> _Your assignment_
Reproduce only the top of the records, down to and including the line containing "E0.2: При написании".

> _Supplied data_

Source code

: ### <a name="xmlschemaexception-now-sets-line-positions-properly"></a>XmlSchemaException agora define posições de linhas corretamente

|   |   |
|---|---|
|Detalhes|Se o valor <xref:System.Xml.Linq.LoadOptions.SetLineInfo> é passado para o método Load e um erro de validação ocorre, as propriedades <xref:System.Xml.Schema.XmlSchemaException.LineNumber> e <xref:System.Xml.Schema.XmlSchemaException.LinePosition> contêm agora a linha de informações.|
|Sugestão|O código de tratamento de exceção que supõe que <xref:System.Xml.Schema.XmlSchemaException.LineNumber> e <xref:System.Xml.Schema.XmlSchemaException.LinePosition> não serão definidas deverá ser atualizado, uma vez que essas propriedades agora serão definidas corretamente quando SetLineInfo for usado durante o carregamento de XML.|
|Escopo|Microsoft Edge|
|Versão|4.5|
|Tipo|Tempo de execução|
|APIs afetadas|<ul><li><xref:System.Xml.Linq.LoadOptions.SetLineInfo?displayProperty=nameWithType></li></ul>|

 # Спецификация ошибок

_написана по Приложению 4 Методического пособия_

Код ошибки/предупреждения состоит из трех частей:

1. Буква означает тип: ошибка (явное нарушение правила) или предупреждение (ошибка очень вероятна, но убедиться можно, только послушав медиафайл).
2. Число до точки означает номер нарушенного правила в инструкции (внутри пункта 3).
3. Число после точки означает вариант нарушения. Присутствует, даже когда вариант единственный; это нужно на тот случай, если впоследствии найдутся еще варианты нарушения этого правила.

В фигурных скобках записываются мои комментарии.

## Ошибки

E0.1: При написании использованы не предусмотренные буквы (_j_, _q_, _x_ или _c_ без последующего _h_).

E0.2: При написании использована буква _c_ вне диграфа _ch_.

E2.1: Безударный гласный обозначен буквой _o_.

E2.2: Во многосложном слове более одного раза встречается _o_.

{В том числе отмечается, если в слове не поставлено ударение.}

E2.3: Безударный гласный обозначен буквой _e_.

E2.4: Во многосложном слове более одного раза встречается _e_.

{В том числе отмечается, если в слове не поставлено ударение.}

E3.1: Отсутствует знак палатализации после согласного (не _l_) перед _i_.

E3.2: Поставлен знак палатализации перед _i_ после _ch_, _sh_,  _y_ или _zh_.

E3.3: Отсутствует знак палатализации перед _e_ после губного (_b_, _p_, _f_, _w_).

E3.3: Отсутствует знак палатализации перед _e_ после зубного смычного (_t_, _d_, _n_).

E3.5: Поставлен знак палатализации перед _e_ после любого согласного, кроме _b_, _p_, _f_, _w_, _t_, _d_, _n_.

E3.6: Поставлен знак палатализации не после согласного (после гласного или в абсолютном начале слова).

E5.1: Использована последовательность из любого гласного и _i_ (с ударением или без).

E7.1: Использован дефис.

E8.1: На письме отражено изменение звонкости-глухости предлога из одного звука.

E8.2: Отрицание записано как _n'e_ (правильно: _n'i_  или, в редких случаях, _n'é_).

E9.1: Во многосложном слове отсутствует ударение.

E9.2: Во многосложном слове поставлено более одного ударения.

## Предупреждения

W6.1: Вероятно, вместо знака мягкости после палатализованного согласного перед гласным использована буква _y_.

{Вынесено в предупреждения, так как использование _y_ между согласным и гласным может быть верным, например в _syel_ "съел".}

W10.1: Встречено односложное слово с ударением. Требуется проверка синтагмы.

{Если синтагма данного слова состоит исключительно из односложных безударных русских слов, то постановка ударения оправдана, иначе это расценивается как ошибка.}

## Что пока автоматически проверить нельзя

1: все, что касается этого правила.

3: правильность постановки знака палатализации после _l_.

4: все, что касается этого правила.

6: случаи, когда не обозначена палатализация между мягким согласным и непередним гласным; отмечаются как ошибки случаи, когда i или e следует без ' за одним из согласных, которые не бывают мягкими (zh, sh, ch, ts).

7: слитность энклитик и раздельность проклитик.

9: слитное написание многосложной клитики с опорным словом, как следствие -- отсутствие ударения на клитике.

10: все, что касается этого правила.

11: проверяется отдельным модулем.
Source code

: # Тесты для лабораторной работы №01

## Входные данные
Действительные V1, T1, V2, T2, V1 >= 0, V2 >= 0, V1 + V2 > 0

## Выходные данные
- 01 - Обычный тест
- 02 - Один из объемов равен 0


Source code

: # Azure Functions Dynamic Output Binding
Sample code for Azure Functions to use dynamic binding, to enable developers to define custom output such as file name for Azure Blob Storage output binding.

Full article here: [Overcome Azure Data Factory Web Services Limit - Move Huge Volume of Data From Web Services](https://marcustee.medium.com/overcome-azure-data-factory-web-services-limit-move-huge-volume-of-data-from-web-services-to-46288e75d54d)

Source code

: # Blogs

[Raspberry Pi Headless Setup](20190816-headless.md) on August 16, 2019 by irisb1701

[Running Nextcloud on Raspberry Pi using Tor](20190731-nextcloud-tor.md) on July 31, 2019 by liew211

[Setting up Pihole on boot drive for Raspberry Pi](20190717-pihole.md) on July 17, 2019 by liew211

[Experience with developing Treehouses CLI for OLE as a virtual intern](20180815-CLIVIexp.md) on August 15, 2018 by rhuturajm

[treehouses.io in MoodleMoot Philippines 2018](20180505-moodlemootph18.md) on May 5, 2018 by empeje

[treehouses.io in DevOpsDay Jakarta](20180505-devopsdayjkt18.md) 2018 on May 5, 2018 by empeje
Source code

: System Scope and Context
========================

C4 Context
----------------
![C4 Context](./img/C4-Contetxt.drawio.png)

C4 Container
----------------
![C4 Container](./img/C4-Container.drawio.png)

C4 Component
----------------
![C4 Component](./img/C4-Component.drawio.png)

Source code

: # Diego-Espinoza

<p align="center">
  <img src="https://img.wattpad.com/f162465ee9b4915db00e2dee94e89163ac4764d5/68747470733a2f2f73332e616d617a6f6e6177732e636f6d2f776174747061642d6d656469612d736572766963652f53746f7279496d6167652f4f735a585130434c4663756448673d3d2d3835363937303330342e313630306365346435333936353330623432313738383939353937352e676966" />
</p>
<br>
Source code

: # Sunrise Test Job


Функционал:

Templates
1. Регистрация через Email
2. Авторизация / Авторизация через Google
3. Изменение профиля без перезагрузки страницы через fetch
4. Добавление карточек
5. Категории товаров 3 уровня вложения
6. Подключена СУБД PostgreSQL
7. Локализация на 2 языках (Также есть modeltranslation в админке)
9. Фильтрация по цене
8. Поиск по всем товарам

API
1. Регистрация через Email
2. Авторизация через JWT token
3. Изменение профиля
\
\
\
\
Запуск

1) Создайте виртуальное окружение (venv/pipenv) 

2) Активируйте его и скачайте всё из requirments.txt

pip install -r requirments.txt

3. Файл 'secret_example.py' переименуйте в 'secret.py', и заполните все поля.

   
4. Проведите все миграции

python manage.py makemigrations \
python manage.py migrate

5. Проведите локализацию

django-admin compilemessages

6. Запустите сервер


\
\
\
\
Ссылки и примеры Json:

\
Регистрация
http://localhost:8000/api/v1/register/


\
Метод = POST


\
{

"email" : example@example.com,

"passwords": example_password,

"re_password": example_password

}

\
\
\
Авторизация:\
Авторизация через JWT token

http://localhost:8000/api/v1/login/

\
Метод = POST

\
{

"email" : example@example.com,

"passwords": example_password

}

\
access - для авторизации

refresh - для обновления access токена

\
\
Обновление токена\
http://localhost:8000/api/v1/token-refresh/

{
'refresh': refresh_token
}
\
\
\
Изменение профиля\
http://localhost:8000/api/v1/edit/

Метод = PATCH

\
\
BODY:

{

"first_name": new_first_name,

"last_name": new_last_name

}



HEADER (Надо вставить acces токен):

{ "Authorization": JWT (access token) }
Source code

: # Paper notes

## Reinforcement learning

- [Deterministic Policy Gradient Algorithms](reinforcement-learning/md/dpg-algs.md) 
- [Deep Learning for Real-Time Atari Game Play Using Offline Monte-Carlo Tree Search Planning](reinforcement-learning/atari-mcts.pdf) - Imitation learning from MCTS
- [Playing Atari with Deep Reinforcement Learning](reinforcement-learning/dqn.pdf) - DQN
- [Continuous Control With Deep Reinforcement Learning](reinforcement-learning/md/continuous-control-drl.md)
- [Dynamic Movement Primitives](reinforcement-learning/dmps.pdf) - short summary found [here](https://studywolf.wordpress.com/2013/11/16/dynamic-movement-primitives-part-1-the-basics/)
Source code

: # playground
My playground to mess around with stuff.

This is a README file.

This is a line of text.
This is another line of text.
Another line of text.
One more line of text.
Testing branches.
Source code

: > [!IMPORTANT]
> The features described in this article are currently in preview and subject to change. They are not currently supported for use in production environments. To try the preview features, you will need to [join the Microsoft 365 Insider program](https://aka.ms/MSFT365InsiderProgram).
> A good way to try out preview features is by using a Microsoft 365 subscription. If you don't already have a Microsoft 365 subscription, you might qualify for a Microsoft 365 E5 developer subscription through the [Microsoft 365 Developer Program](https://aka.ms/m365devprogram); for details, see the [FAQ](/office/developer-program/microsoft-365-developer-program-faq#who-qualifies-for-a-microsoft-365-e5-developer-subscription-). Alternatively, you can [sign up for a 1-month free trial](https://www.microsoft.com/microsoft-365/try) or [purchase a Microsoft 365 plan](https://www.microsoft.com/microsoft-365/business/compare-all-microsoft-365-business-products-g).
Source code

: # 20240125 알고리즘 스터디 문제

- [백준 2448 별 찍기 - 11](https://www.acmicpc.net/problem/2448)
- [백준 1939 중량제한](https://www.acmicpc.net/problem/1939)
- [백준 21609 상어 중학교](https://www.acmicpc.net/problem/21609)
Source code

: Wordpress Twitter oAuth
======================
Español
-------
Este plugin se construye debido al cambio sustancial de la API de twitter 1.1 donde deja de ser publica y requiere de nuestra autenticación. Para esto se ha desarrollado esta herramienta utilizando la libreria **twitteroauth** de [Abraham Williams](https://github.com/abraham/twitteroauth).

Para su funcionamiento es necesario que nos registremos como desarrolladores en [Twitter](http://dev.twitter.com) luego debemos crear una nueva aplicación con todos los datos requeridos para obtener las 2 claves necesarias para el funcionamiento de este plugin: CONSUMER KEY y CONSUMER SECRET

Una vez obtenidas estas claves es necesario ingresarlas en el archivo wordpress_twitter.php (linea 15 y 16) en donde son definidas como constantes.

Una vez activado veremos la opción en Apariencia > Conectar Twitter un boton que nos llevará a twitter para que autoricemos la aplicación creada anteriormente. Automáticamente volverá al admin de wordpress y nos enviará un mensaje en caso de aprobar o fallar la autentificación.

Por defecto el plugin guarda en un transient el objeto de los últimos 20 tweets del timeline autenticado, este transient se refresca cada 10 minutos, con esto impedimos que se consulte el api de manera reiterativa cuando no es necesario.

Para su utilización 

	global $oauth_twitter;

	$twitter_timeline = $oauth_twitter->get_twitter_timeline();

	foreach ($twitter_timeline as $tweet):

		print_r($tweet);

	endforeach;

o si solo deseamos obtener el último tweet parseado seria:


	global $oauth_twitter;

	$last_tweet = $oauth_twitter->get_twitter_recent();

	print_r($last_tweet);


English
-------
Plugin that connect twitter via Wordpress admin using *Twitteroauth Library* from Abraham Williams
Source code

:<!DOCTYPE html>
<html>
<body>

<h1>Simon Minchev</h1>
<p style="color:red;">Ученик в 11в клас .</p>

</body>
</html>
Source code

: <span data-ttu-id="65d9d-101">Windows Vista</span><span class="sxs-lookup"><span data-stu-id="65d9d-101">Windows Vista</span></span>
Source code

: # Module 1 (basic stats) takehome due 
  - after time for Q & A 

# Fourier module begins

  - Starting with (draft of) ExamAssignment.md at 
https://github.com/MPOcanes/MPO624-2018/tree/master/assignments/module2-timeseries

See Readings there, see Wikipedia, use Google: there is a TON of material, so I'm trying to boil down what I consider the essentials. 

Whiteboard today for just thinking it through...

> _Response to the task_
Source code

: ### <a name="xmlschemaexception-now-sets-line-positions-properly"></a>XmlSchemaException agora define posições de linhas corretamente

|   |   |
|---|---|
|Detalhes|Se o valor <xref:System.Xml.Linq.LoadOptions.SetLineInfo> é passado para o método Load e um erro de validação ocorre, as propriedades <xref:System.Xml.Schema.XmlSchemaException.LineNumber> e <xref:System.Xml.Schema.XmlSchemaException.LinePosition> contêm agora a linha de informações.|
|Sugestão|O código de tratamento de exceção que supõe que <xref:System.Xml.Schema.XmlSchemaException.LineNumber> e <xref:System.Xml.Schema.XmlSchemaException.LinePosition> não serão definidas deverá ser atualizado, uma vez que essas propriedades agora serão definidas corretamente quando SetLineInfo for usado durante o carregamento de XML.|
|Escopo|Microsoft Edge|
|Versão|4.5|
|Tipo|Tempo de execução|
|APIs afetadas|<ul><li><xref:System.Xml.Linq.LoadOptions.SetLineInfo?displayProperty=nameWithType></li></ul>|

 # Спецификация ошибок

_написана по Приложению 4 Методического пособия_

Код ошибки/предупреждения состоит из трех частей:

1. Буква означает тип: ошибка (явное нарушение правила) или предупреждение (ошибка очень вероятна, но убедиться можно, только послушав медиафайл).
2. Число до точки означает номер нарушенного правила в инструкции (внутри пункта 3).
3. Число после точки означает вариант нарушения. Присутствует, даже когда вариант единственный; это нужно на тот случай, если впоследствии найдутся еще варианты нарушения этого правила.

В фигурных скобках записываются мои комментарии.

## Ошибки

E0.1: При написании использованы не предусмотренные буквы (_j_, _q_, _x_ или _c_ без последующего _h_).

E0.2: При написании использована буква _c_ вне диграфа _ch_.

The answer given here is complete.